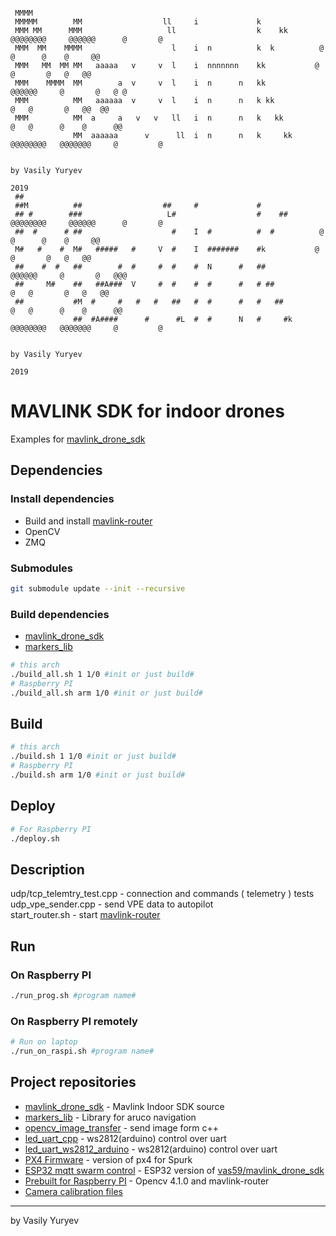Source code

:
 ```
 
 MMMM          
 MMMMM        MM                  ll     i             k         
 MMM MM      MMM                   ll                  k    kk        @@@@@@@@     @@@@@@      @       @
 MMM  MM    MMMM                    l    i  n          k  k          @            @      @    @     @@
 MMM   MM  MM MM   aaaaa   v     v  l    i  nnnnnnn    kk           @            @       @   @   @@
 MMM    MMMM  MM        a  v     v  l    i  n      n   kk            @@@@@@     @       @   @ @  
 MMM          MM   aaaaaa  v     v  l    i  n      n   k kk                @   @       @   @@  @@ 
 MMM          MM  a     a   v   v   ll   i  n      n   k   kk             @   @      @    @      @@
              MM  aaaaaa      v      ll  i  n      n   k     kk   @@@@@@@@   @@@@@@@     @         @
 
                                                                                     by Vasily Yuryev
                                                                                                 2019
 ##          
 ##M          ##                  ##     #             #         
 ## #        ###                   L#                  #    ##        @@@@@@@@     @@@@@@      @       @
 ##  #      # ##                    #    I  #          #  #          @            @      @    @     @@
 M#   #    #  M#   #####   #     V  #    I  #######    #k           @            @       @   @   @@
 ##    #  #   ##        #  #     #  #    #  N      #   ##            @@@@@@     @       @   @@@  
 ##     M#    ##   ##A###  V     #  #    #  #      #   # ##                @   @       @   @   @@ 
 ##           #M  #     #   #   #   ##   #  #      #   #   ##             @   @      @    @      @@
              ##  #A####      #      #L  #  #      N   #     #k   @@@@@@@@   @@@@@@@     @         @
              
                                                                                     by Vasily Yuryev
                                                                                                 2019
```

# MAVLINK SDK for indoor drones

Examples for [mavlink_drone_sdk](https://github.com/vas59/mavlink_drone_sdk)

## Dependencies

### Install dependencies
 - Build and install [mavlink-router](https://github.com/intel/mavlink-router)
 - OpenCV
 - ZMQ
### Submodules
```bash
git submodule update --init --recursive
```

### Build dependencies
 - [mavlink_drone_sdk](https://github.com/vas59/mavlink_drone_sdk)
 - [markers_lib](https://github.com/vas59/markers_lib)
```bash
# this arch
./build_all.sh 1 1/0 #init or just build#
# Raspberry PI
./build_all.sh arm 1/0 #init or just build#
```

## Build
```bash
# this arch
./build.sh 1 1/0 #init or just build#
# Raspberry PI
./build.sh arm 1/0 #init or just build#
```
## Deploy
```bash
# For Raspberry PI
./deploy.sh
```
## Description
udp/tcp_telemtry_test.cpp - connection and commands ( telemetry ) tests\
udp_vpe_sender.cpp - send VPE data to autopilot\
start_router.sh - start [mavlink-router](https://github.com/intel/mavlink-router)

## Run
### On Raspberry PI
```bash
./run_prog.sh #program name#
```
### On Raspberry PI remotely
```bash
# Run on laptop
./run_on_raspi.sh #program name# 
```
## Project repositories
 - [mavlink_drone_sdk](https://github.com/vas59/mavlink_drone_sdk) - Mavlink Indoor SDK source
 - [markers_lib](https://github.com/vas59/markers_lib) - Library for aruco navigation
 - [opencv_image_transfer](https://github.com/vas59/opencv_image_transfer) - send image form c++
 - [led_uart_cpp](https://github.com/vas59/led_uart_cpp) - ws2812(arduino) control over uart 
 - [led_uart_ws2812_arduino](https://github.com/vas59/led_uart_ws2812_arduino) - ws2812(arduino) control over uart
 - [PX4 Firmware](https://github.com/vas59/PX4_Firmware) - version of px4 for Spurk
 - [ESP32 mqtt swarm control](https://github.com/vas59/mavlink_drone_sdk_esp32_test1) - ESP32 version of [vas59/mavlink_drone_sdk](https://github.com/vas59/mavlink_drone_sdk)
 - [Prebuilt for Raspberry PI](https://github.com/vas59/raspberrypi_prebuilt/releases) - Opencv 4.1.0 and mavlink-router
 - [Camera calibration files](https://github.com/vas59/camera_calibration)
***
by Vasily Yuryev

[Required work] Please retype the records above exactly, excluding every picture.

[Finished exercise]
Source code

:
 ```
 
 MMMM          
 MMMMM        MM                  ll     i             k         
 MMM MM      MMM                   ll                  k    kk        @@@@@@@@     @@@@@@      @       @
 MMM  MM    MMMM                    l    i  n          k  k          @            @      @    @     @@
 MMM   MM  MM MM   aaaaa   v     v  l    i  nnnnnnn    kk           @            @       @   @   @@
 MMM    MMMM  MM        a  v     v  l    i  n      n   kk            @@@@@@     @       @   @ @  
 MMM          MM   aaaaaa  v     v  l    i  n      n   k kk                @   @       @   @@  @@ 
 MMM          MM  a     a   v   v   ll   i  n      n   k   kk             @   @      @    @      @@
              MM  aaaaaa      v      ll  i  n      n   k     kk   @@@@@@@@   @@@@@@@     @         @
 
                                                                                     by Vasily Yuryev
                                                                                                 2019
 ##          
 ##M          ##                  ##     #             #         
 ## #        ###                   L#                  #    ##        @@@@@@@@     @@@@@@      @       @
 ##  #      # ##                    #    I  #          #  #          @            @      @    @     @@
 M#   #    #  M#   #####   #     V  #    I  #######    #k           @            @       @   @   @@
 ##    #  #   ##        #  #     #  #    #  N      #   ##            @@@@@@     @       @   @@@  
 ##     M#    ##   ##A###  V     #  #    #  #      #   # ##                @   @       @   @   @@ 
 ##           #M  #     #   #   #   ##   #  #      #   #   ##             @   @      @    @      @@
              ##  #A####      #      #L  #  #      N   #     #k   @@@@@@@@   @@@@@@@     @         @
              
                                                                                     by Vasily Yuryev
                                                                                                 2019
```

# MAVLINK SDK for indoor drones

Examples for [mavlink_drone_sdk](https://github.com/vas59/mavlink_drone_sdk)

## Dependencies

### Install dependencies
 - Build and install [mavlink-router](https://github.com/intel/mavlink-router)
 - OpenCV
 - ZMQ
### Submodules
```bash
git submodule update --init --recursive
```

### Build dependencies
 - [mavlink_drone_sdk](https://github.com/vas59/mavlink_drone_sdk)
 - [markers_lib](https://github.com/vas59/markers_lib)
```bash
# this arch
./build_all.sh 1 1/0 #init or just build#
# Raspberry PI
./build_all.sh arm 1/0 #init or just build#
```

## Build
```bash
# this arch
./build.sh 1 1/0 #init or just build#
# Raspberry PI
./build.sh arm 1/0 #init or just build#
```
## Deploy
```bash
# For Raspberry PI
./deploy.sh
```
## Description
udp/tcp_telemtry_test.cpp - connection and commands ( telemetry ) tests\
udp_vpe_sender.cpp - send VPE data to autopilot\
start_router.sh - start [mavlink-router](https://github.com/intel/mavlink-router)

## Run
### On Raspberry PI
```bash
./run_prog.sh #program name#
```
### On Raspberry PI remotely
```bash
# Run on laptop
./run_on_raspi.sh #program name# 
```
## Project repositories
 - [mavlink_drone_sdk](https://github.com/vas59/mavlink_drone_sdk) - Mavlink Indoor SDK source
 - [markers_lib](https://github.com/vas59/markers_lib) - Library for aruco navigation
 - [opencv_image_transfer](https://github.com/vas59/opencv_image_transfer) - send image form c++
 - [led_uart_cpp](https://github.com/vas59/led_uart_cpp) - ws2812(arduino) control over uart 
 - [led_uart_ws2812_arduino](https://github.com/vas59/led_uart_ws2812_arduino) - ws2812(arduino) control over uart
 - [PX4 Firmware](https://github.com/vas59/PX4_Firmware) - version of px4 for Spurk
 - [ESP32 mqtt swarm control](https://github.com/vas59/mavlink_drone_sdk_esp32_test1) - ESP32 version of [vas59/mavlink_drone_sdk](https://github.com/vas59/mavlink_drone_sdk)
 - [Prebuilt for Raspberry PI](https://github.com/vas59/raspberrypi_prebuilt/releases) - Opencv 4.1.0 and mavlink-router
 - [Camera calibration files](https://github.com/vas59/camera_calibration)
***
by Vasily Yuryev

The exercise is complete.